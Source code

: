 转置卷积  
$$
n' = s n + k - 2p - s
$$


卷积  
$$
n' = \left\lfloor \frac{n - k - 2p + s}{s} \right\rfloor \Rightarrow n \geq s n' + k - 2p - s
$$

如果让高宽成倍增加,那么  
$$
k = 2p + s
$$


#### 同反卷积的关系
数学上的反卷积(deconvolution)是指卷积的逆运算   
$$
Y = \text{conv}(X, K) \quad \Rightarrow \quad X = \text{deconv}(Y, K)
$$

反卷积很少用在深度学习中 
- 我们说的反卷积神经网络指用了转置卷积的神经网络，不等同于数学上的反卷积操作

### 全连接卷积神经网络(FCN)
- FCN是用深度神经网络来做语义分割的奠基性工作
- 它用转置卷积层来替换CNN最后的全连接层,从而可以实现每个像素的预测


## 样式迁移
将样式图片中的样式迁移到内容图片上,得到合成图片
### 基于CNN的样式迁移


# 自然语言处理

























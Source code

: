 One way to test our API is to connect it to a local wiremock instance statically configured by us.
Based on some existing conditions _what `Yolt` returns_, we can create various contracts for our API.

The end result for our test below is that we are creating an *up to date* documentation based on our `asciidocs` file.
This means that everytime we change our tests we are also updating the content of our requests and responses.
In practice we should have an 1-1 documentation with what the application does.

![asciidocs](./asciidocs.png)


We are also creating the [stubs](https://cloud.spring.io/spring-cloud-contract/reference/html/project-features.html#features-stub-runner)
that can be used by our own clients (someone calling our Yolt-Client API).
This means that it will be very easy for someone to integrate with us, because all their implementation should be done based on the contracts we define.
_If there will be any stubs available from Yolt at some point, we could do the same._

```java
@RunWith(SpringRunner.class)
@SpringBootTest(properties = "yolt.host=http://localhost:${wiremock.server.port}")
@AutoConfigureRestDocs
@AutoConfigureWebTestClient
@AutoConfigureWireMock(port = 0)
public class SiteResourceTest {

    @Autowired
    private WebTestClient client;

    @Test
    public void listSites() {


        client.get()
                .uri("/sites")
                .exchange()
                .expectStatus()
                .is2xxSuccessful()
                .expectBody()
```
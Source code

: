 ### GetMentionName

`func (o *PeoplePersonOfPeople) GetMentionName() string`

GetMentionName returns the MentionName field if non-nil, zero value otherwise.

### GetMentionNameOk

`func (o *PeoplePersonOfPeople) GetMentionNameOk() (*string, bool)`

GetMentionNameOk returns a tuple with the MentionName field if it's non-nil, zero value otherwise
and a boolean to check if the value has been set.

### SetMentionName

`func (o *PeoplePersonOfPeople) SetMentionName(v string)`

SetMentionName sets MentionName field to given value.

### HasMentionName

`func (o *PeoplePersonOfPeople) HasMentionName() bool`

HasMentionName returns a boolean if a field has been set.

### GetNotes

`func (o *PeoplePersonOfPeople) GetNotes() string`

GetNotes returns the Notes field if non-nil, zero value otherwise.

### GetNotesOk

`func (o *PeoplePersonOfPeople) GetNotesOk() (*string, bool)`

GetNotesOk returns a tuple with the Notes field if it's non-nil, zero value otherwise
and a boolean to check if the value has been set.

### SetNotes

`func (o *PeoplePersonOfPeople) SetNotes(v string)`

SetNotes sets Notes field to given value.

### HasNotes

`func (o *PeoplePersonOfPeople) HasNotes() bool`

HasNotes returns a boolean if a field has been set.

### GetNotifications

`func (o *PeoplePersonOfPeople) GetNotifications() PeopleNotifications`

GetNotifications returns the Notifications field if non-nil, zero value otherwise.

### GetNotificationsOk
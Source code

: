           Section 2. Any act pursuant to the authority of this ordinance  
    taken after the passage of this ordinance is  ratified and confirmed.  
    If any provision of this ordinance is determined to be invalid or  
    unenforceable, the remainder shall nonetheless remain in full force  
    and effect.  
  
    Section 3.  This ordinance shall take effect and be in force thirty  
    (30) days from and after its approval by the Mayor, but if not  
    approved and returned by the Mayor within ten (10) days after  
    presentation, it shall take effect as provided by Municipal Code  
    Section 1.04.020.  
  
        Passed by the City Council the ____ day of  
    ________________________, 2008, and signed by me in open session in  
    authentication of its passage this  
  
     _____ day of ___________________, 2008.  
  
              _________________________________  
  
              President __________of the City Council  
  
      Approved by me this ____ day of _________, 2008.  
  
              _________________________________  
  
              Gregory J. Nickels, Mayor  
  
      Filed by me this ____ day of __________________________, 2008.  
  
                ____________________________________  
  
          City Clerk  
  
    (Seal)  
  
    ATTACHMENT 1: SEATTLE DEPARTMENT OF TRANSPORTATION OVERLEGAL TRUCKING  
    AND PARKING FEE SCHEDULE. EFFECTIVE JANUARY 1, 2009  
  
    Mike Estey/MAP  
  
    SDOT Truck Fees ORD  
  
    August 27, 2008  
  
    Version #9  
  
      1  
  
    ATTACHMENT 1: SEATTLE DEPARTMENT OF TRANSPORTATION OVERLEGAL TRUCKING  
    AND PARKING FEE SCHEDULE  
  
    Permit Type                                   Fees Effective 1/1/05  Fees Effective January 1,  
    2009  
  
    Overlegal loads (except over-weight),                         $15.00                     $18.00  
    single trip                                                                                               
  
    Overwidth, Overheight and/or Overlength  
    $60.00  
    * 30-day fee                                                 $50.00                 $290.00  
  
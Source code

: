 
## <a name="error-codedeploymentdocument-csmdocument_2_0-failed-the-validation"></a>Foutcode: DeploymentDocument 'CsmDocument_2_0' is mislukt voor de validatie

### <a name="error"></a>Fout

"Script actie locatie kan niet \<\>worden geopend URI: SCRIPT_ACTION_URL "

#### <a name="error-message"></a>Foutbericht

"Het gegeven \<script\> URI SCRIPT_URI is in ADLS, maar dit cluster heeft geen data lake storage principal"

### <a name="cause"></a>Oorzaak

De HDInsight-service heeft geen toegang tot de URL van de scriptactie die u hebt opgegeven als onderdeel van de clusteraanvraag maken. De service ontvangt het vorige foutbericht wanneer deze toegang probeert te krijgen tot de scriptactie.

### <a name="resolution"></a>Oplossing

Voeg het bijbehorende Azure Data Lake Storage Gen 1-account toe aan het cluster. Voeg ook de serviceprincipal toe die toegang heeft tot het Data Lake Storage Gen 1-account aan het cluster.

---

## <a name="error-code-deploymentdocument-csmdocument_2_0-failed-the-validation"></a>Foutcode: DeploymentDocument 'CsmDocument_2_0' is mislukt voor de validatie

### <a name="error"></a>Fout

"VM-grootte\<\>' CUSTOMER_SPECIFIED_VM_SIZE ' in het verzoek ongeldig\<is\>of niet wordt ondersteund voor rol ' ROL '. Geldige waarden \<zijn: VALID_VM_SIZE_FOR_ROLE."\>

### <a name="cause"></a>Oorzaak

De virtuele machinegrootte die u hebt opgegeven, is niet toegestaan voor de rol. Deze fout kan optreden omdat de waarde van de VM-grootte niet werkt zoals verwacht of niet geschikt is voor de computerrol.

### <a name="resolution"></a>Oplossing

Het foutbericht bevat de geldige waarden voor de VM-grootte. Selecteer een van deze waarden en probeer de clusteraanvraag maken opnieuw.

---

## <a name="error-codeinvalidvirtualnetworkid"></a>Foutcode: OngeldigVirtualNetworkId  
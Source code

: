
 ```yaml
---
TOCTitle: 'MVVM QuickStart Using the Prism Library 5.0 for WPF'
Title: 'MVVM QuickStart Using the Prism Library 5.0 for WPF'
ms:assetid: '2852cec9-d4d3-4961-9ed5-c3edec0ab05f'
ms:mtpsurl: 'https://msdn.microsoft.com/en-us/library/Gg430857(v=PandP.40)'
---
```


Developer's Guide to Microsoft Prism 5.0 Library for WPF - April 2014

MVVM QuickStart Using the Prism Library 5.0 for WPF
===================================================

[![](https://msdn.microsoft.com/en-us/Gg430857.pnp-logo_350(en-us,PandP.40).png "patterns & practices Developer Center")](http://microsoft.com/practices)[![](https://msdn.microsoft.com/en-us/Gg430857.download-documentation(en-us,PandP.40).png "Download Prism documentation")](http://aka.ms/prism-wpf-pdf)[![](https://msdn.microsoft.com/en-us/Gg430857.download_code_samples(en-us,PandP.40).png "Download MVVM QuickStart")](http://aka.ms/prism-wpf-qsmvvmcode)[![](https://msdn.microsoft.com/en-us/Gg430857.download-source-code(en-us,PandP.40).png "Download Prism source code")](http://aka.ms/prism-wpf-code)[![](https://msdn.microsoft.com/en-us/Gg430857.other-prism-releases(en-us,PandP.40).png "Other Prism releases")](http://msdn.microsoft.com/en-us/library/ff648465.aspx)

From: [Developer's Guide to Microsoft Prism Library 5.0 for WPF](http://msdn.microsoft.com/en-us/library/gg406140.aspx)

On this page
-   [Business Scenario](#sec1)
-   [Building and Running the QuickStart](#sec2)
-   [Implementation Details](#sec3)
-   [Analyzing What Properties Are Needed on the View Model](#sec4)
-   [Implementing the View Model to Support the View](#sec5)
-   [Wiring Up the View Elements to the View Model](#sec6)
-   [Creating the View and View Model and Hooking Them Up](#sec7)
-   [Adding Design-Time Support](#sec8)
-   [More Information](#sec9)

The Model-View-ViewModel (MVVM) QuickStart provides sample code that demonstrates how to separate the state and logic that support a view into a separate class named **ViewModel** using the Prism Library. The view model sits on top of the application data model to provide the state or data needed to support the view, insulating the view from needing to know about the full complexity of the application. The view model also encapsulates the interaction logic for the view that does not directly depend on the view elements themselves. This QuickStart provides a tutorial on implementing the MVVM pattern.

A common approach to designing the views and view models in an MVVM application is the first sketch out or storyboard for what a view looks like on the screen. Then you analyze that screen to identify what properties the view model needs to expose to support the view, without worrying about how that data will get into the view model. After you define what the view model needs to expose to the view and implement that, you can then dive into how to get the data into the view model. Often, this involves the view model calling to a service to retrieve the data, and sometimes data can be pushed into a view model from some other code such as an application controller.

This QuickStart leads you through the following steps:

What needs to be done —
Each line of the records, from the opening one through the line holding "configured by us.", should be restated word for word, with nothing else in the answer.

Exercise result —
Source code

: 转置卷积  
$$
n' = s n + k - 2p - s
$$


卷积  
$$
n' = \left\lfloor \frac{n - k - 2p + s}{s} \right\rfloor \Rightarrow n \geq s n' + k - 2p - s
$$

如果让高宽成倍增加,那么  
$$
k = 2p + s
$$


#### 同反卷积的关系
数学上的反卷积(deconvolution)是指卷积的逆运算   
$$
Y = \text{conv}(X, K) \quad \Rightarrow \quad X = \text{deconv}(Y, K)
$$

反卷积很少用在深度学习中 
- 我们说的反卷积神经网络指用了转置卷积的神经网络，不等同于数学上的反卷积操作

### 全连接卷积神经网络(FCN)
- FCN是用深度神经网络来做语义分割的奠基性工作
- 它用转置卷积层来替换CNN最后的全连接层,从而可以实现每个像素的预测


## 样式迁移
将样式图片中的样式迁移到内容图片上,得到合成图片
### 基于CNN的样式迁移


# 自然语言处理

























Source code

: One way to test our API is to connect it to a local wiremock instance statically configured by us.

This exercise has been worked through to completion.